8.2.21. amend_write_name

Default value:

Empty

Optional:

Yes

From version:

3.30.0

Values:
  • uuid-prefix

  • Empty

Description:

This configuration allows the option to transparently amend the file name used during a file upload request.

Set it to uuid-prefix to have an UUID version 4 prefixed to the file name.

Leave it empty to not amend the file names for the upload requests.

8.2.22. ssh_delete_delay

Default value:

0

Optional:

Yes

From version:

4.23.0

Values:
  • Number of seconds

Description:

This allows configuring the SFTP server to delay the delete operation while reporting to the client that the operation was successful. The delete operation is executed with a delay and the success or error is recorded in the event logs.

This is designed to work around a compatibility issue with Azure Data Factory, in which Azure Data Factory SFTP connector requested the file to be deleted, before confirming that a previous download request was finalized.
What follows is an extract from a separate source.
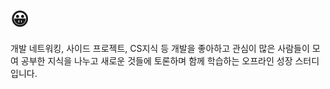 # 😀
개발 네트워킹, 사이드 프로젝트,  CS지식 등 개발을 좋아하고 관심이 많은 사람들이 모여 공부한 지식을 나누고 새로운 것들에 토론하며 함께 학습하는 오프라인 성장 스터디입니다.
Set it to 0 to not delay the delete operation and perform the delete operation right away, as requested by the client. This is the standard behaviour, and on errors, the SFTP client is informed of the error.

If this is not the primary group for an account, this configuration is ignored.

8.2.23. virtual_folders

Default value:

Empty

Optional:

Yes

From version:

3.35.0

Values:
  • Comma-separated values defining the virtual path to real path mappings.

  • List of virtual path rules, one rule per line.

Description:

By defining one or more virtual folders, you can allow access to selected files that are located outside an account's locked home folder.

This is a comma-separated list of values containing two elements: the virtual path and the real path.

The virtual path is always in Unix-like format (uses slash separators), and should be an absolute path, relative to the account's home folder.

The real path can be a Unix-like or Windows path and should be an absolute path to an existing folder on the local filesystem.

The virtual path and real path can contain the ${USER} placeholder (case-sensitive), which gets replaced with the name of each authenticated user. These paths are considered as being similar to the account's home folder path. This means that they can be automatically created if missing. (Since 4.22.0)

Below is an example of virtual paths defined for Windows:

virtual_folders =
    /invoices, D:\pull\invoices
    /teams/sales, E:\storage\teams\sales-share

Below is another example of virtual paths defined for Linux/Unix, containing a username placeholder:

virtual_folders =
    /${USER}, /srv/file-server/users/${USER}
    /support, /srv/file-server/support
    /infrastructure, /srv/file-server/infrastructure

For more details and examples on how to configure virtual folders, see the filesystem access documentation.